There’s more recognisable melody in the Scherzo, and both players handled Chopin’s inventiveness with conviction. The Largo third movement was what I’d been waiting for, melodies that here seemed meant for the cello, creating a world of peace and contemplation.

Perhaps the first few minutes of the finale tend to be monotone in spirit, but it generates its own emotional space and Chopin’s own Rondo form and his idiomatic writing for the cello – not merely for piano – leaves any unprejudiced listener impressed and moved.

The ‘Archduke’
The second half was Beethoven’s ‘Archduke’. A brave undertaking , but with greatly experienced players like Houstoun and Wilma Smith, and a gifted young cellist, there was every chance of a fine, moving performance. It’s often likened to a symphony on account of its form and density, as well as its majesty, sonority and buoyancy.  This performance met those expectations, with a violinist of huge experience in both chamber music (she was a founder member of the New Zealand String Quartet) and orchestral music (concertmaster of both the NZSO and the Melbourne Symphony Orchestra), a cellist, Balzat, whose qualifications are the very opposite: simply a highly promising young cellist at present studying in Germany at the Robert Schumann Hochschule für Musik in Düsseldorf. His playing displayed accuracy, dynamic sensitivity and remarkable feeling for the character of the music and his place in the trio.

Michael Houstoun, New Zealand’s leading solo pianist, was generally prominent in music that easily allows itself to be played in a grand and larger-than-life manner. And so, in many ways the piano makes its own rules and gauges its sounds simply for their own sake, leaving other players to find their ways through. The relationship can sound unfair, but such experiences here were uncommon. Nevertheless, the two string instruments are often given the lead, as at the beginning of the Scherzo; though this most joyous of movements seemed to not quite capture that spirit.

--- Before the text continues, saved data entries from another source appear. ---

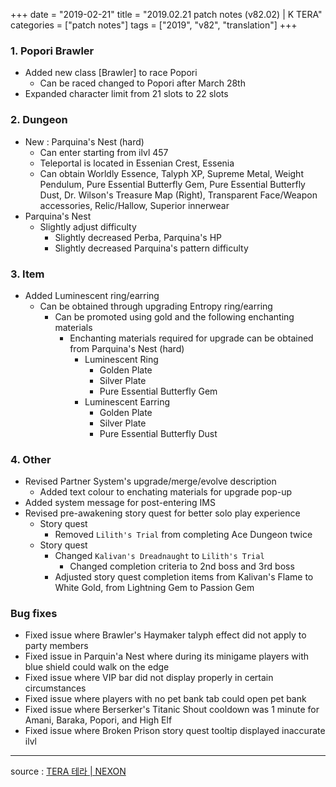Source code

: +++
date = "2019-02-21"
title = "2019.02.21 patch notes (v82.02) | K TERA"
categories = ["patch notes"]
tags = ["2019", "v82", "translation"]
+++

### 1. Popori Brawler
- Added new class [Brawler] to race Popori
  - Can be raced changed to Popori after March 28th
- Expanded character limit from 21 slots to 22 slots

### 2. Dungeon
- New : Parquina's Nest (hard)
  - Can enter starting from ilvl 457
  - Teleportal is located in Essenian Crest, Essenia
  - Can obtain Worldly Essence, Talyph XP, Supreme Metal, Weight Pendulum, Pure Essential Butterfly Gem, Pure Essential Butterfly Dust, Dr. Wilson's Treasure Map (Right), Transparent Face/Weapon accessories, Relic/Hallow, Superior innerwear
- Parquina's Nest
  - Slightly adjust difficulty
    - Slightly decreased Perba, Parquina's HP
    - Slightly decreased Parquina's pattern difficulty

### 3. Item
- Added Luminescent ring/earring
  - Can be obtained through upgrading Entropy ring/earring
    - Can be promoted using gold and the following enchanting materials
      - Enchanting materials required for upgrade can be obtained from Parquina's Nest (hard)
        - Luminescent Ring
          - Golden Plate
          - Silver Plate
          - Pure Essential Butterfly Gem
        - Luminescent Earring
          - Golden Plate
          - Silver Plate
          - Pure Essential Butterfly Dust

### 4. Other
- Revised Partner System's upgrade/merge/evolve description
  - Added text colour to enchating materials for upgrade pop-up
- Added system message for post-entering IMS
- Revised pre-awakening story quest for better solo play experience
  - Story quest
    - Removed `Lilith's Trial` from completing Ace Dungeon twice
  - Story quest
    - Changed `Kalivan's Dreadnaught` to `Lilith's Trial`
      - Changed completion criteria to 2nd boss and 3rd boss
    - Adjusted story quest completion items from Kalivan's Flame to White Gold, from Lightning Gem to Passion Gem

### Bug fixes
- Fixed issue where Brawler's Haymaker talyph effect did not apply to party members
- Fixed issue in Parquin'a Nest where during its minigame players with blue shield could walk on the edge
- Fixed issue where VIP bar did not display properly in certain circumstances
- Fixed issue where players with no pet bank tab could open pet bank
- Fixed issue where Berserker's Titanic Shout cooldown was 1 minute for Amani, Baraka, Popori, and High Elf
- Fixed issue where Broken Prison story quest tooltip displayed inaccurate ilvl

----

source : [TERA 테라 | NEXON](http://tera.nexon.com/news/update/view.aspx?n4articlesn=380)
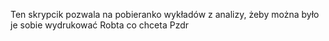 Ten skrypcik pozwala na pobieranko wykładów z analizy, żeby można było je sobie wydrukować
Robta co chceta
Pzdr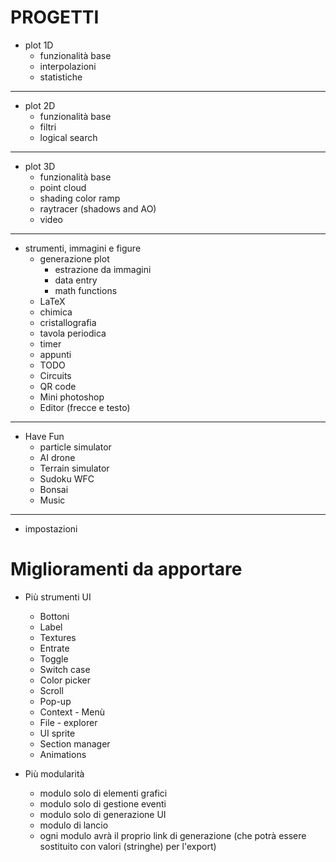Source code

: # PROGETTI
- plot 1D
    - funzionalità base
    - interpolazioni
    - statistiche
---
- plot 2D
    - funzionalità base
    - filtri
    - logical search
---
- plot 3D
    - funzionalità base
    - point cloud
    - shading color ramp
    - raytracer (shadows and AO)
    - video
---
- strumenti, immagini e figure
    - generazione plot
        - estrazione da immagini
        - data entry
        - math functions
    - LaTeX
    - chimica
    - cristallografia
    - tavola periodica
    - timer
    - appunti
    - TODO
    - Circuits
    - QR code
    - Mini photoshop
    - Editor (frecce e testo)
---
- Have Fun
    - particle simulator
    - AI drone
    - Terrain simulator
    - Sudoku WFC
    - Bonsai
    - Music
---
- impostazioni

# Miglioramenti da apportare

- Più strumenti UI 
    - Bottoni
    - Label
    - Textures
    - Entrate
    - Toggle
    - Switch case
    - Color picker
    - Scroll
    - Pop-up
    - Context - Menù
    - File - explorer
    - UI sprite
    - Section manager
    - Animations

- Più modularità
    - modulo solo di elementi grafici
    - modulo solo di gestione eventi
    - modulo solo di generazione UI
    - modulo di lancio
    - ogni modulo avrà il proprio link di generazione (che potrà essere sostituito con valori (stringhe) per l'export)
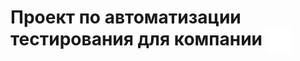 ﻿
# Проект по автоматизации тестирования для компании [<img align="center" src="readMe/cropped-Group-5-1.svg" height="40" width="40">](https://www.intexsoft.by/)    
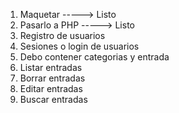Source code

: 1. Maquetar -----> Listo
2. Pasarlo a PHP -----> Listo
3. Registro de usuarios
4. Sesiones o login de usuarios
5. Debo contener categorias y entrada
6. Listar entradas
7. Borrar entradas
8. Editar entradas
9. Buscar entradas

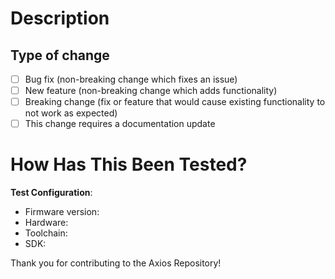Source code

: # Description

<!-- Please include a summary of the changes and the related issue. Please also include context and any dependencies required for this change. -->

## Type of change

- [ ] Bug fix (non-breaking change which fixes an issue)
- [ ] New feature (non-breaking change which adds functionality)
- [ ] Breaking change (fix or feature that would cause existing functionality to not work as expected)
- [ ] This change requires a documentation update

# How Has This Been Tested?

<!-- Please describe the tests that you ran to verify your changes. Provide instructions so we can reproduce. Please also list any relevant details for your test configuration -->

**Test Configuration**:
* Firmware version:
* Hardware:
* Toolchain:
* SDK:

Thank you for contributing to the Axios Repository!
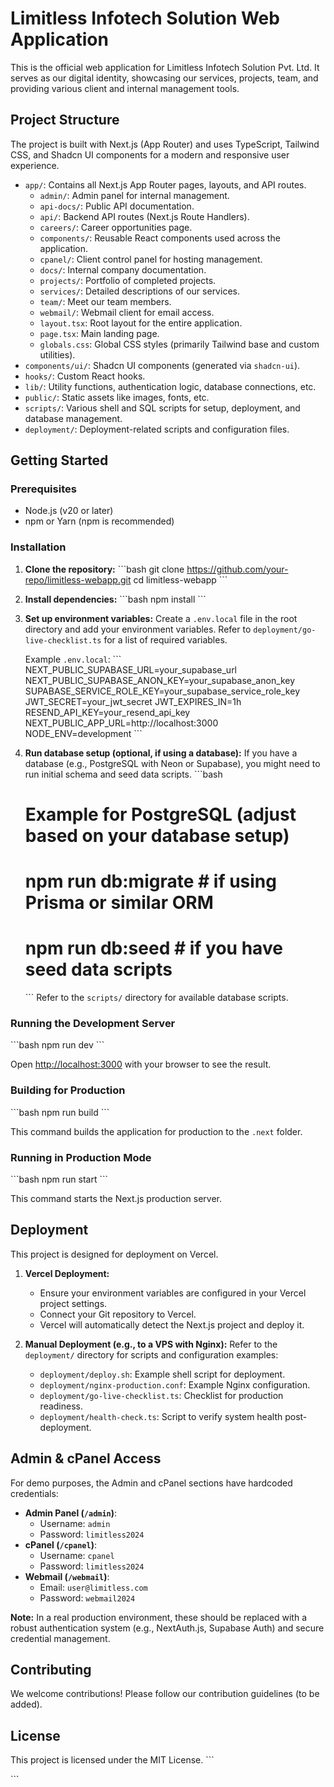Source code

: # Limitless Infotech Solution Web Application

This is the official web application for Limitless Infotech Solution Pvt. Ltd. It serves as our digital identity, showcasing our services, projects, team, and providing various client and internal management tools.

## Project Structure

The project is built with Next.js (App Router) and uses TypeScript, Tailwind CSS, and Shadcn UI components for a modern and responsive user experience.

-   `app/`: Contains all Next.js App Router pages, layouts, and API routes.
    -   `admin/`: Admin panel for internal management.
    -   `api-docs/`: Public API documentation.
    -   `api/`: Backend API routes (Next.js Route Handlers).
    -   `careers/`: Career opportunities page.
    -   `components/`: Reusable React components used across the application.
    -   `cpanel/`: Client control panel for hosting management.
    -   `docs/`: Internal company documentation.
    -   `projects/`: Portfolio of completed projects.
    -   `services/`: Detailed descriptions of our services.
    -   `team/`: Meet our team members.
    -   `webmail/`: Webmail client for email access.
    -   `layout.tsx`: Root layout for the entire application.
    -   `page.tsx`: Main landing page.
    -   `globals.css`: Global CSS styles (primarily Tailwind base and custom utilities).
-   `components/ui/`: Shadcn UI components (generated via `shadcn-ui`).
-   `hooks/`: Custom React hooks.
-   `lib/`: Utility functions, authentication logic, database connections, etc.
-   `public/`: Static assets like images, fonts, etc.
-   `scripts/`: Various shell and SQL scripts for setup, deployment, and database management.
-   `deployment/`: Deployment-related scripts and configuration files.

## Getting Started

### Prerequisites

-   Node.js (v20 or later)
-   npm or Yarn (npm is recommended)

### Installation

1.  **Clone the repository:**
    \`\`\`bash
    git clone https://github.com/your-repo/limitless-webapp.git
    cd limitless-webapp
    \`\`\`

2.  **Install dependencies:**
    \`\`\`bash
    npm install
    \`\`\`

3.  **Set up environment variables:**
    Create a `.env.local` file in the root directory and add your environment variables. Refer to `deployment/go-live-checklist.ts` for a list of required variables.

    Example `.env.local`:
    \`\`\`
    NEXT_PUBLIC_SUPABASE_URL=your_supabase_url
    NEXT_PUBLIC_SUPABASE_ANON_KEY=your_supabase_anon_key
    SUPABASE_SERVICE_ROLE_KEY=your_supabase_service_role_key
    JWT_SECRET=your_jwt_secret
    JWT_EXPIRES_IN=1h
    RESEND_API_KEY=your_resend_api_key
    NEXT_PUBLIC_APP_URL=http://localhost:3000
    NODE_ENV=development
    \`\`\`

4.  **Run database setup (optional, if using a database):**
    If you have a database (e.g., PostgreSQL with Neon or Supabase), you might need to run initial schema and seed data scripts.
    \`\`\`bash
    # Example for PostgreSQL (adjust based on your database setup)
    # npm run db:migrate # if using Prisma or similar ORM
    # npm run db:seed    # if you have seed data scripts
    \`\`\`
    Refer to the `scripts/` directory for available database scripts.

### Running the Development Server

\`\`\`bash
npm run dev
\`\`\`

Open [http://localhost:3000](http://localhost:3000) with your browser to see the result.

### Building for Production

\`\`\`bash
npm run build
\`\`\`

This command builds the application for production to the `.next` folder.

### Running in Production Mode

\`\`\`bash
npm run start
\`\`\`

This command starts the Next.js production server.

## Deployment

This project is designed for deployment on Vercel.

1.  **Vercel Deployment:**
    -   Ensure your environment variables are configured in your Vercel project settings.
    -   Connect your Git repository to Vercel.
    -   Vercel will automatically detect the Next.js project and deploy it.

2.  **Manual Deployment (e.g., to a VPS with Nginx):**
    Refer to the `deployment/` directory for scripts and configuration examples:
    -   `deployment/deploy.sh`: Example shell script for deployment.
    -   `deployment/nginx-production.conf`: Example Nginx configuration.
    -   `deployment/go-live-checklist.ts`: Checklist for production readiness.
    -   `deployment/health-check.ts`: Script to verify system health post-deployment.

## Admin & cPanel Access

For demo purposes, the Admin and cPanel sections have hardcoded credentials:

-   **Admin Panel (`/admin`)**:
    -   Username: `admin`
    -   Password: `limitless2024`
-   **cPanel (`/cpanel`)**:
    -   Username: `cpanel`
    -   Password: `limitless2024`
-   **Webmail (`/webmail`)**:
    -   Email: `user@limitless.com`
    -   Password: `webmail2024`

**Note:** In a real production environment, these should be replaced with a robust authentication system (e.g., NextAuth.js, Supabase Auth) and secure credential management.

## Contributing

We welcome contributions! Please follow our contribution guidelines (to be added).

## License

This project is licensed under the MIT License.
\`\`\`

\`\`\`
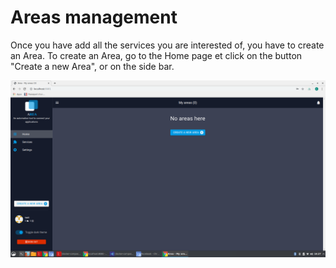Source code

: # Areas management

Once you have add all the services you are interested of, you have to create an Area. To create an Area, go to the Home page et click on the button "Create a new Area", or on the side bar.


![Areas](./areas.png)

But the rapturous Andante cantabile from its measured introduction from Houstoun alone, generated an opulence and peace that quite fulfilled its conception. And the Finale, Allegro moderato, was handled with all the joyousness and energy that Beethoven expressed so perfectly.

This first concert presaged great rewards from the other three concerts in this splendid little festival.